The only one that seems to make any sense was that:
Program received signal SIGSEGV, Segmentation fault.
[Switching to Thread -1208702768 (LWP 13488)]
0x0a2f0841 in ?? ()
(gdb) bt
#0 0x0a2f0841 in ?? ()
#1 0x00000291 in ?? ()
#2 0x0819ff38 in damagePutImage (pDrawable=0x940000, pGC=0x2a20471,
    depth=168035168, x=223396, y=168653104, w=0, h=0, leftPad=0, format=0,
    pImage=0x940000 "\001") at damage.c:750
Previous frame inner to this frame (corrupt stack?)

damage.c:750 is a "}", return from a void function which just called some
PutImage function from some struct (Xorg code is black magic for me).
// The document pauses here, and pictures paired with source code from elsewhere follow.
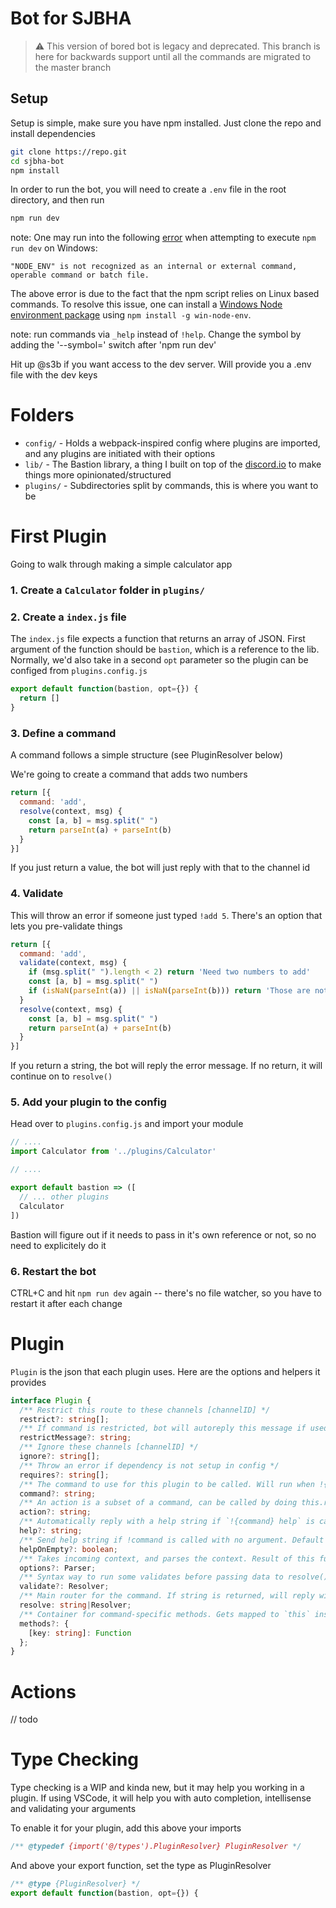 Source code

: # Bot for SJBHA

> :warning: This version of bored bot is legacy and deprecated. This branch is here for backwards support until all the commands are migrated to the master branch

## Setup

Setup is simple, make sure you have npm installed. Just clone the repo and install dependencies

```bash
git clone https://repo.git
cd sjbha-bot
npm install
```

In order to run the bot, you will need to create a `.env` file in the root directory, and then run

```bash
npm run dev
```

note: One may run into the following [error](https://stackoverflow.com/questions/11928013/node-env-is-not-recognized-as-an-internal-or-external-command-operable-comman) when attempting to execute `npm run dev` on Windows:
```
"NODE_ENV" is not recognized as an internal or external command, operable command or batch file.
```
The above error is due to the fact that the npm script relies on Linux based commands. To resolve this issue, one can install a [Windows Node environment package](https://github.com/laggingreflex/win-node-env) using `npm install -g win-node-env`.

note: run commands via `_help` instead of `!help`. Change the symbol by adding the '--symbol=' switch after 'npm run dev'

Hit up @s3b if you want access to the dev server. Will provide you a .env file with the dev keys

# Folders

- `config/` - Holds a webpack-inspired config where plugins are imported, and any plugins are initiated with their options
- `lib/` - The Bastion library, a thing I built on top of the [discord.io](https://github.com/izy521/discord.io) to make things more opinionated/structured
- `plugins/` - Subdirectories split by commands, this is where you want to be

# First Plugin

Going to walk through making a simple calculator app

### 1. Create a `Calculator` folder in `plugins/`

### 2. Create a `index.js` file

The `index.js` file expects a function that returns an array of JSON. First argument of the function should be `bastion`, which is a reference to the lib. Normally, we'd also take in a second `opt` parameter so the plugin can be configed from `plugins.config.js`

```js
export default function(bastion, opt={}) {
  return []
}
```

### 3. Define a command

A command follows a simple structure (see PluginResolver below)

We're going to create a command that adds two numbers

```js
return [{
  command: 'add',
  resolve(context, msg) {
    const [a, b] = msg.split(" ")
    return parseInt(a) + parseInt(b)
  }
}]
```

If you just return a value, the bot will just reply with that to the channel id

### 4. Validate

This will throw an error if someone just typed `!add 5`. There's an option that lets you pre-validate things

```js
return [{
  command: 'add',
  validate(context, msg) {
    if (msg.split(" ").length < 2) return 'Need two numbers to add'
    const [a, b] = msg.split(" ")
    if (isNaN(parseInt(a)) || isNaN(parseInt(b))) return 'Those are not valid numbers'
  }
  resolve(context, msg) {
    const [a, b] = msg.split(" ")
    return parseInt(a) + parseInt(b)
  }
}]
```

If you return a string, the bot will reply the error message. If no return, it will continue on to `resolve()`

### 5. Add your plugin to the config

Head over to `plugins.config.js` and import your module 

```js
// ....
import Calculator from '../plugins/Calculator'

// ....

export default bastion => ([
  // ... other plugins
  Calculator
])
```

Bastion will figure out if it needs to pass in it's own reference or not, so no need to explicitely do it

### 6. Restart the bot

CTRL+C and hit `npm run dev` again -- there's no file watcher, so you have to restart it after each change

# Plugin

`Plugin` is the json that each plugin uses. Here are the options and helpers it provides

```ts
interface Plugin {
  /** Restrict this route to these channels [channelID] */
  restrict?: string[];
  /** If command is restricted, bot will autoreply this message if used outside of restricted channels */
  restrictMessage?: string;
  /** Ignore these channels [channelID] */
  ignore?: string[];
  /** Throw an error if dependency is not setup in config */
  requires?: string[];
  /** The command to use for this plugin to be called. Will run when !{command} is called */
  command?: string;
  /** An action is a subset of a command, can be called by doing this.route(action) */
  action?: string;
  /** Automatically reply with a help string if `!{command} help` is called */
  help?: string;
  /** Send help string if !command is called with no argument. Default false */
  helpOnEmpty?: boolean;
  /** Takes incoming context, and parses the context. Result of this function gets passed in as the second argument of any Resolver */
  options?: Parser;
  /** Syntax way to run some validates before passing data to resolve(). If a string is returned, the bot will send that as a message and skip resolve() */
  validate?: Resolver;
  /** Main router for the command. If string is returned, will reply with just that */
  resolve: string|Resolver;
  /** Container for command-specific methods. Gets mapped to `this` inside of validate() and resolve() */
  methods?: {
    [key: string]: Function
  };
}
```

# Actions

// todo

# Type Checking

Type checking is a WIP and kinda new, but it may help you working in a plugin. If using VSCode, it will help you with auto completion, intellisense and validating your arguments

To enable it for your plugin, add this above your imports

```js
/** @typedef {import('@/types').PluginResolver} PluginResolver */
```

And above your export function, set the type as PluginResolver
```js
/** @type {PluginResolver} */
export default function(bastion, opt={}) {
``` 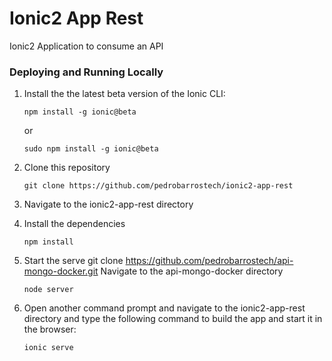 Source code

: # Ionic2 App Rest

Ionic2 Application to consume an API

### Deploying and Running Locally

1. Install the the latest beta version of the Ionic CLI:
    ```
    npm install -g ionic@beta
    ```

    or 

    ```
    sudo npm install -g ionic@beta
    ```
    
1. Clone this repository
    ```
    git clone https://github.com/pedrobarrostech/ionic2-app-rest
    ```

1. Navigate to the ionic2-app-rest directory

1. Install the dependencies
    ```
    npm install
    ```
    
1. Start the serve
    git clone https://github.com/pedrobarrostech/api-mongo-docker.git
    Navigate to the api-mongo-docker directory
    ```
    node server
    ```

1. Open another command prompt and navigate to the ionic2-app-rest directory and type the following command to build the app and start it in the browser:
    ```
    ionic serve
    ```
   
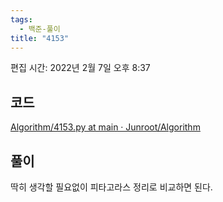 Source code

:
```yaml
---
tags:
  - 백준-풀이
title: "4153"
---
```


편집 시간: 2022년 2월 7일 오후 8:37

## 코드

[Algorithm/4153.py at main · Junroot/Algorithm](https://github.com/Junroot/Algorithm/blob/main/backjoon/4153.py)

## 풀이

딱히 생각할 필요없이 피타고라스 정리로 비교하면 된다.

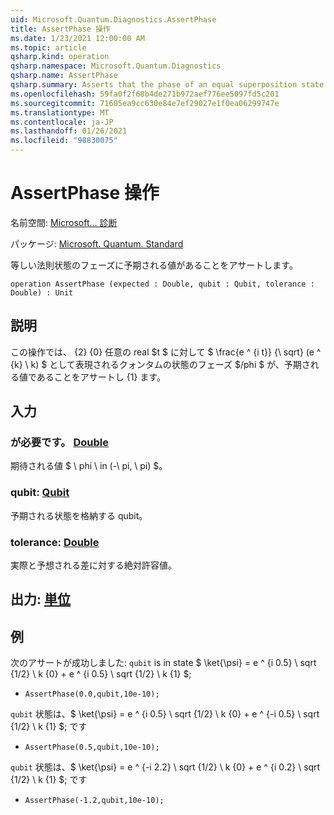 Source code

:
```yaml
---
uid: Microsoft.Quantum.Diagnostics.AssertPhase
title: AssertPhase 操作
ms.date: 1/23/2021 12:00:00 AM
ms.topic: article
qsharp.kind: operation
qsharp.namespace: Microsoft.Quantum.Diagnostics
qsharp.name: AssertPhase
qsharp.summary: Asserts that the phase of an equal superposition state has the expected value.
ms.openlocfilehash: 59fa0f2f68b4de271b972aef776ee5097fd5c201
ms.sourcegitcommit: 71605ea9cc630e84e7ef29027e1f0ea06299747e
ms.translationtype: MT
ms.contentlocale: ja-JP
ms.lasthandoff: 01/26/2021
ms.locfileid: "98830075"
---
```

# <a name="assertphase-operation"></a>AssertPhase 操作

名前空間: [Microsoft... 診断](xref:Microsoft.Quantum.Diagnostics)

パッケージ: [Microsoft. Quantum. Standard](https://nuget.org/packages/Microsoft.Quantum.Standard)


等しい法則状態のフェーズに予期される値があることをアサートします。

```qsharp
operation AssertPhase (expected : Double, qubit : Qubit, tolerance : Double) : Unit
```


## <a name="description"></a>説明

この操作では、 {2} {0} 任意の real $t $ に対して $ \frac{e ^ {i t}} {\ sqrt} (e ^ {k} \ k) $ として表現されるクォンタムの状態のフェーズ $/phi $ が、予期される値であることをアサートし {1} ます。

## <a name="input"></a>入力

### <a name="expected--double"></a>が必要です。 [Double](xref:microsoft.quantum.lang-ref.double)

期待される値 $ \ phi \ in (-\ pi, \ pi) $。


### <a name="qubit--qubit"></a>qubit: [Qubit](xref:microsoft.quantum.lang-ref.qubit)

予期される状態を格納する qubit。


### <a name="tolerance--double"></a>tolerance: [Double](xref:microsoft.quantum.lang-ref.double)

実際と予想される差に対する絶対許容値。



## <a name="output--unit"></a>出力: [単位](xref:microsoft.quantum.lang-ref.unit)



## <a name="example"></a>例

次のアサートが成功しました: `qubit` is in state $ \ket{\psi} = e ^ {i 0.5} \ sqrt {1/2} \ k {0} + e ^ {i 0.5} \ sqrt {1/2} \ k {1} $;

- `AssertPhase(0.0,qubit,10e-10);`

`qubit` 状態は、$ \ket{\psi} = e ^ {i 0.5} \ sqrt {1/2} \ k {0} + e ^ {-i 0.5} \ sqrt {1/2} \ k {1} $; です

- `AssertPhase(0.5,qubit,10e-10);`

`qubit` 状態は、$ \ket{\psi} = e ^ {-i 2.2} \ sqrt {1/2} \ k {0} + e ^ {i 0.2} \ sqrt {1/2} \ k {1} $; です

- `AssertPhase(-1.2,qubit,10e-10);`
I can only
guess that in the end this call translates to some PutImage from my card's driver.

This even corelates with the only change in code (not the build system) between
1.1.1.2 and 1.2.1, which is
http://gitweb.freedesktop.org/?p=projects/xorg-driver-xf86-video-tdfx;a=blobdiff;h=5b7c7a349c27b72889bf060991297407a37ca9de;hp=60d7b0b97dbbd125cb6e550a5af3a72be1c050f2;hb=55954625ff815b932d365422864745b31c4eadb4;f=src/tdfx_video.c
but I don't know how come it crashes in semi-random moments (under load, doing
things fast, when not being traced by gdb), all that's changed is an additional
parameter, which isn't even used. I'm not an expert in function calling, but I
thought the calling function frees the argument space from the stack, not the
calee (in which case different number of arguments would make a difference and
be cause of the corruption). Maybe some Fedora CFLAGS make the difference (stack
protector or something)? :)

Or maybe the PutImage stuff was just a random garbage on the stack and some
change in the build system breaks something I can't find? :) This is very
probable after seeing other random pointers there, still, the TDFXPutImage*
change is in fact the only one between the versions :)

Either way, tdfx 1.1.1.3 compiles against new Xorg and works just fine in 2D. I
can't tell why other people do use tdfx 1.2.1 with newer Xorg and don't complain
about crashes.

I still have the unoptimized Xorg with unneeded debug info, so if there's
something I can check, tell me, I want to fix it, but I need help (and I need it
quick, this thing is really slow now).